AIM OF THE TASK =
Please quote exactly the lines below from the line containing "validation suite. It" to the line containing "record the level", both lines included, and nothing else.

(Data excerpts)
# # # # # # #

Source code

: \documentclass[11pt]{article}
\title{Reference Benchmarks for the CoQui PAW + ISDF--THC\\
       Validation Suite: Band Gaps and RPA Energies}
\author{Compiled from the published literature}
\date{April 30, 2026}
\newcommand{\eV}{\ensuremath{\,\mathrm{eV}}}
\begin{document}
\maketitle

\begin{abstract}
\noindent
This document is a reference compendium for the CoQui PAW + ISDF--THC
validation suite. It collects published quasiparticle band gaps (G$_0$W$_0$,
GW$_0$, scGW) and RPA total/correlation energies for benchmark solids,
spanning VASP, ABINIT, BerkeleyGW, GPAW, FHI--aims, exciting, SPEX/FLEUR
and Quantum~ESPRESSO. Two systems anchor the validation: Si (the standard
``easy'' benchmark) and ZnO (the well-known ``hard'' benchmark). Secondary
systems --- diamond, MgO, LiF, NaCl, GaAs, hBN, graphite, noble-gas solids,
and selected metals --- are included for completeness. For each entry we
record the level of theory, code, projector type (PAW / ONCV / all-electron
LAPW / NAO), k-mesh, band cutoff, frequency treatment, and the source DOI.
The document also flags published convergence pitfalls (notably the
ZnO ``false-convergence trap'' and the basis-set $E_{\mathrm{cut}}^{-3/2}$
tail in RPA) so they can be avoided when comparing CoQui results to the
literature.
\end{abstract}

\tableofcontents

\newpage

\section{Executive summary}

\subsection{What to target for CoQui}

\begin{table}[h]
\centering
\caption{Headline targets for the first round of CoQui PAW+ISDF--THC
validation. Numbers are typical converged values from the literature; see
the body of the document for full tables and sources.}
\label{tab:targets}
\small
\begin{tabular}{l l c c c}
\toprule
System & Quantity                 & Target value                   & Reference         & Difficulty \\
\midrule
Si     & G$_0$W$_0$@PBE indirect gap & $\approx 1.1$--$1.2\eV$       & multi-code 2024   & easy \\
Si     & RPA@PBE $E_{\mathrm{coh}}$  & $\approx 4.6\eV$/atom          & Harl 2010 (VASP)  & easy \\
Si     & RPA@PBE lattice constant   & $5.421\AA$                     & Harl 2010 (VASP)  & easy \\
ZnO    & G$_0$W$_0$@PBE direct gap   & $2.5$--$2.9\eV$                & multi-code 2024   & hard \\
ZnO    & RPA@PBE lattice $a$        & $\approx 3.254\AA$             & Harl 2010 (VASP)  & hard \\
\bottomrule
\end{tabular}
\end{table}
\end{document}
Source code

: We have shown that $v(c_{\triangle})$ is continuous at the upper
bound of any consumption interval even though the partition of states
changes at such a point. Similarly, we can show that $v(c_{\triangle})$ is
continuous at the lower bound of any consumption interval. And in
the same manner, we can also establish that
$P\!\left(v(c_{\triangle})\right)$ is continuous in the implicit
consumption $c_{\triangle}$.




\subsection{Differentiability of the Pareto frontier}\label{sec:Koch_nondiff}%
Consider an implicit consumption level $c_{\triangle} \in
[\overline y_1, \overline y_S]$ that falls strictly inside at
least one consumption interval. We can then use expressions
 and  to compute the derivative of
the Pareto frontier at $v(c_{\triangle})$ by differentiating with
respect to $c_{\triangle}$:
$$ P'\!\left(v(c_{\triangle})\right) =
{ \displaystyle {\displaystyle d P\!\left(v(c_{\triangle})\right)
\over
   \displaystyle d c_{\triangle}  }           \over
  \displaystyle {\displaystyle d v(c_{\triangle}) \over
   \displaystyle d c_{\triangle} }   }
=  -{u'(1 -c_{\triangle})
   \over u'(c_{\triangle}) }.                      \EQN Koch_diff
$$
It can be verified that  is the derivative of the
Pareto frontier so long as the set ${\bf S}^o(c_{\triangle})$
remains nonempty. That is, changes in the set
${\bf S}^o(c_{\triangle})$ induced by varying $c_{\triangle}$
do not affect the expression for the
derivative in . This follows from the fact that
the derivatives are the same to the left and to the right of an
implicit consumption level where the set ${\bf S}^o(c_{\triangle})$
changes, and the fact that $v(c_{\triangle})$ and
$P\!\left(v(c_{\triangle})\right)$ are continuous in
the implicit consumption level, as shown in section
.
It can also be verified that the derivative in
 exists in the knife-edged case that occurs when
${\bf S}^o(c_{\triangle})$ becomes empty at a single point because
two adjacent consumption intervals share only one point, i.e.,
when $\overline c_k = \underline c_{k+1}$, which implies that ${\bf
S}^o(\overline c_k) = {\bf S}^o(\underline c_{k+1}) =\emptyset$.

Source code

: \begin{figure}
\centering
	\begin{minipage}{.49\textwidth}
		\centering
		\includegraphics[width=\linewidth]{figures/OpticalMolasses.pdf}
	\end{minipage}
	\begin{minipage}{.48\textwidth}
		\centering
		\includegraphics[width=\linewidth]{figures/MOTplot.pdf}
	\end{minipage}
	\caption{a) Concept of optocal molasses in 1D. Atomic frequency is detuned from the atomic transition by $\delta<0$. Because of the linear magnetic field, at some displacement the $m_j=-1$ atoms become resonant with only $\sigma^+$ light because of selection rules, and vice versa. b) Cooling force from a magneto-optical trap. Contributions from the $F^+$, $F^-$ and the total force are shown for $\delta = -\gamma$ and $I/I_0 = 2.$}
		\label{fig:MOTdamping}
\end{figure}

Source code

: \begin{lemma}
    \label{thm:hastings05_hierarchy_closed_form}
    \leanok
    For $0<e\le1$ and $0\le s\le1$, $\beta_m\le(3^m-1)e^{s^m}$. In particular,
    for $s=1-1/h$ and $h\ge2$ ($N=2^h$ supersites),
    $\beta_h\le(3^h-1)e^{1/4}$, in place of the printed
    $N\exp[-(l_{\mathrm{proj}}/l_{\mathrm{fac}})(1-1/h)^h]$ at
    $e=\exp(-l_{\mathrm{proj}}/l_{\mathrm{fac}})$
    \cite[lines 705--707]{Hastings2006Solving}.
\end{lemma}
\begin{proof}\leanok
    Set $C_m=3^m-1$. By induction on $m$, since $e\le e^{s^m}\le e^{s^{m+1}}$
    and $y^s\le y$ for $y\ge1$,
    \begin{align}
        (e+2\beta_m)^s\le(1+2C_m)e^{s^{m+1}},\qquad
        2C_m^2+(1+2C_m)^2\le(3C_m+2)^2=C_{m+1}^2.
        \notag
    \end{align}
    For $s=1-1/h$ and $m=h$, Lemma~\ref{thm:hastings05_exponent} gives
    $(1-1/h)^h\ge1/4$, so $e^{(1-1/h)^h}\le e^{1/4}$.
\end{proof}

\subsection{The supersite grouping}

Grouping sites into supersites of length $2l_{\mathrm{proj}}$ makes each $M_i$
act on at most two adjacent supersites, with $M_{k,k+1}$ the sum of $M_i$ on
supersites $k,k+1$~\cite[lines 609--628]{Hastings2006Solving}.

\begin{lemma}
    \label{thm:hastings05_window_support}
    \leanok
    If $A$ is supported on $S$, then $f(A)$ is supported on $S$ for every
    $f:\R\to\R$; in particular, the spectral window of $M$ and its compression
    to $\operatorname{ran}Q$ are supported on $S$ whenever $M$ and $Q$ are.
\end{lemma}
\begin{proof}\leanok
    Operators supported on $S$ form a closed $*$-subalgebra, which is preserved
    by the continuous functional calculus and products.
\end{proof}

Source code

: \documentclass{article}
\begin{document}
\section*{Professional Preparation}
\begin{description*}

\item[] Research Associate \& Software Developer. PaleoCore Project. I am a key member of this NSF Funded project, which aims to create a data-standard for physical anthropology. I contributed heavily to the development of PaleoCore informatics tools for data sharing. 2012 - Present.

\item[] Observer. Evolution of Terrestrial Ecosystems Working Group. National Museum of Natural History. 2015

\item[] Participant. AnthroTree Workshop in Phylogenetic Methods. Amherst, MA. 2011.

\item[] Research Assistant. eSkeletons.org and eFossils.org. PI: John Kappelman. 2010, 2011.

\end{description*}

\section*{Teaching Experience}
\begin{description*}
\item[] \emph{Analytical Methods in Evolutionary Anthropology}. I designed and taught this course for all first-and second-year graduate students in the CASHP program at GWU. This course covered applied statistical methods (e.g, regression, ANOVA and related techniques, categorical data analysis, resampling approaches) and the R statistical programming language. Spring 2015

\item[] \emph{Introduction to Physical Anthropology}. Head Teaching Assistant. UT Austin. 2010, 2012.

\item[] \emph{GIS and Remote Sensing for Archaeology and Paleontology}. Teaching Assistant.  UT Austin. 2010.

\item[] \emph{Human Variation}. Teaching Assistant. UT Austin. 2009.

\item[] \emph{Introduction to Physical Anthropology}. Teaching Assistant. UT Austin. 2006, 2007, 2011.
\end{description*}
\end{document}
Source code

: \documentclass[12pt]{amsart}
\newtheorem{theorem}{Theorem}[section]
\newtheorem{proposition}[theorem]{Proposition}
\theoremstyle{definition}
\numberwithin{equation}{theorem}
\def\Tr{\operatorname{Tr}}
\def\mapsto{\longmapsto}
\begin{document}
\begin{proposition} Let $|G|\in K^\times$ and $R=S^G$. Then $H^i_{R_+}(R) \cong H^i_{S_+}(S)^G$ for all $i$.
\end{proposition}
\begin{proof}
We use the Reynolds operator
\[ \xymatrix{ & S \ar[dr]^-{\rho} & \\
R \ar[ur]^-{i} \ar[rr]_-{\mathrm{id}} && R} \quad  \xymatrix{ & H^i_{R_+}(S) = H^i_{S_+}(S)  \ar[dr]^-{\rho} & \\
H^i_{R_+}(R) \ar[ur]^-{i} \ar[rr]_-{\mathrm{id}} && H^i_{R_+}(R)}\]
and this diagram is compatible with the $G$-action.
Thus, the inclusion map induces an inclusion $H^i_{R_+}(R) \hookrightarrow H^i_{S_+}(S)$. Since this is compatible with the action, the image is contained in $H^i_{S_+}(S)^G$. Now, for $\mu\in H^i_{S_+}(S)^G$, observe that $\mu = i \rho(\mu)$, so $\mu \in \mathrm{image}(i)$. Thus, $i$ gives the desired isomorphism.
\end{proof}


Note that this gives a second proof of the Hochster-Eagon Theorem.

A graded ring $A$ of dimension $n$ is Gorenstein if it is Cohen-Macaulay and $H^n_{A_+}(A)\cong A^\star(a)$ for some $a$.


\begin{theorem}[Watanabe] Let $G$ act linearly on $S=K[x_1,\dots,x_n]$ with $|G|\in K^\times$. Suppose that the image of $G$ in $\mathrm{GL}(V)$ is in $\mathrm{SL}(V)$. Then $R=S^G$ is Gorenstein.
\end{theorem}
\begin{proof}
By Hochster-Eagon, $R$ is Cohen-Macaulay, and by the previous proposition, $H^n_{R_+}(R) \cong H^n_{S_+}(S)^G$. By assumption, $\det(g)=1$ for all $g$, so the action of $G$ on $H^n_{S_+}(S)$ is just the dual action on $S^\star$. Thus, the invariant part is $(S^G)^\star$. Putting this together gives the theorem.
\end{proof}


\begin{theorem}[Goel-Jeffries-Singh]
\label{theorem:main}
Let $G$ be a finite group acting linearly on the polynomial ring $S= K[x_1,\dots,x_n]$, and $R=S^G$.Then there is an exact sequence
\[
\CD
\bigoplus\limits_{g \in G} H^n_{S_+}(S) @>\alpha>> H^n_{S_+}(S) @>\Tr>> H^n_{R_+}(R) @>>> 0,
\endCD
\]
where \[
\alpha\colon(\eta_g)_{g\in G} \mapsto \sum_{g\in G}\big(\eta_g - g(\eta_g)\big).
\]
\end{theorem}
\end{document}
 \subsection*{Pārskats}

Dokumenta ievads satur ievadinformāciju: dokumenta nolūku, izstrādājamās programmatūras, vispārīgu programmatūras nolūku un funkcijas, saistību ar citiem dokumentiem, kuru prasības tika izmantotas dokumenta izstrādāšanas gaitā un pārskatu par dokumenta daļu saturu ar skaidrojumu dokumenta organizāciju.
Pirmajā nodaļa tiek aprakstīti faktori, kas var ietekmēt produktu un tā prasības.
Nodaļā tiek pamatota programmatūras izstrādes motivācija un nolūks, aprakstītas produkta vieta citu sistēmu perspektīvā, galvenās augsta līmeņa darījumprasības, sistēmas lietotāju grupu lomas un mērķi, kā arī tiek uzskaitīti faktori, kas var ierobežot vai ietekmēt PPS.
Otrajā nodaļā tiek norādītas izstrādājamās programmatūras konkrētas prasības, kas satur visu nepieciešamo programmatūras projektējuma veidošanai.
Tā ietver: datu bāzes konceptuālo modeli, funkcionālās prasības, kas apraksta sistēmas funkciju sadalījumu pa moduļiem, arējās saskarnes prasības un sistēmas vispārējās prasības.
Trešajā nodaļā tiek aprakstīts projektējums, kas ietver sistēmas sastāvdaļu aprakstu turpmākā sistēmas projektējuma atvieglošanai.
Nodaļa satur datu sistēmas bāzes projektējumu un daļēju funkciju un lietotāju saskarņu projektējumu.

# # # # # # #

EXPECTED ANSWER =
validation suite. It collects published quasiparticle band gaps (G$_0$W$_0$,
GW$_0$, scGW) and RPA total/correlation energies for benchmark solids,
spanning VASP, ABINIT, BerkeleyGW, GPAW, FHI--aims, exciting, SPEX/FLEUR
and Quantum~ESPRESSO. Two systems anchor the validation: Si (the standard
``easy'' benchmark) and ZnO (the well-known ``hard'' benchmark). Secondary
systems --- diamond, MgO, LiF, NaCl, GaAs, hBN, graphite, noble-gas solids,
and selected metals --- are included for completeness. For each entry we
record the level of theory, code, projector type (PAW / ONCV / all-electron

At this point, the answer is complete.